Born in Stouffville, Ontario, Frank Hawkins Underhill studied at the University of Toronto and Oxford University. In 1914, he became professor of history at the University of Saskatchewan.
His university career was soon interrupted, however, by service in the First World War. On 29 September 1915, Underhill joined the 4th University Company of the Canadian Expeditionary Force but was soon disillusioned by his experience as a private in the Canadian army. In 1916, he was transferred to the British forces with a commission as second lieutenant in the Hertfordshire Regiment.
Underhill served on the Western Front and was injured on 22 March 1918 by shrapnel, By the end of the war, he had been transferred to the Khaki University for Canadian soldiers. He was discharged in 1919 and returned to civilian life, teaching history at the University of Saskatchewan until 1927 and then at the University of Toronto until 1955.

An influential commentator on public affairs as well as a popular teacher, Underhill wrote extensively for Canadian Forum.
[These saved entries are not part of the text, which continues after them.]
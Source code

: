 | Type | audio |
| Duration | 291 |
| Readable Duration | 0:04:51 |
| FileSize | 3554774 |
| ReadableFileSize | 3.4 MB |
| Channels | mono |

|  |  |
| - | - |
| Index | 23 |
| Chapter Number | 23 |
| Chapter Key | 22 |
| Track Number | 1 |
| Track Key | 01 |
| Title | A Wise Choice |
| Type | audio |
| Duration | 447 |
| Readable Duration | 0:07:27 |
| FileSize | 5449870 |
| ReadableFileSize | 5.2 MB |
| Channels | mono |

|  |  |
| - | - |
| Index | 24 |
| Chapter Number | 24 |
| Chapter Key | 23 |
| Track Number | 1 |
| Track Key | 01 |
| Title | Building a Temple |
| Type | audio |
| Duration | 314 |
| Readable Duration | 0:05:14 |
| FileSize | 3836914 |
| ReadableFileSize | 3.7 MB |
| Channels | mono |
Describing himself as being born a "North York Presbyterian Grit," and thus an enemy of the establishment, he achieved his greatest fame as a commentator on the political events and controversies of his times.
Underhill was the first president of the League for Social Reconstruction and the principal author of the Co-operative Commonwealth Federation's Regina Manifesto of 1933. His public activities caused friction with the University of Toronto administration, and in 1941 he came close to being dismissed after openly predicting that Canada's ties with the UK would weaken as its ties with the US grew stronger (see Academic Freedom).
Always more of a liberal than a socialist, an admirer of the US and a strong supporter of the Cold War, he was propelled towards the Liberal Party in the 1940s. In 1955, he was appointed curator of Laurier House, Ottawa, by the Liberal government, and he dedicated a volume of essays to L.B. Pearson. In his last years he was associated with Carleton University, where he served as a professor political science.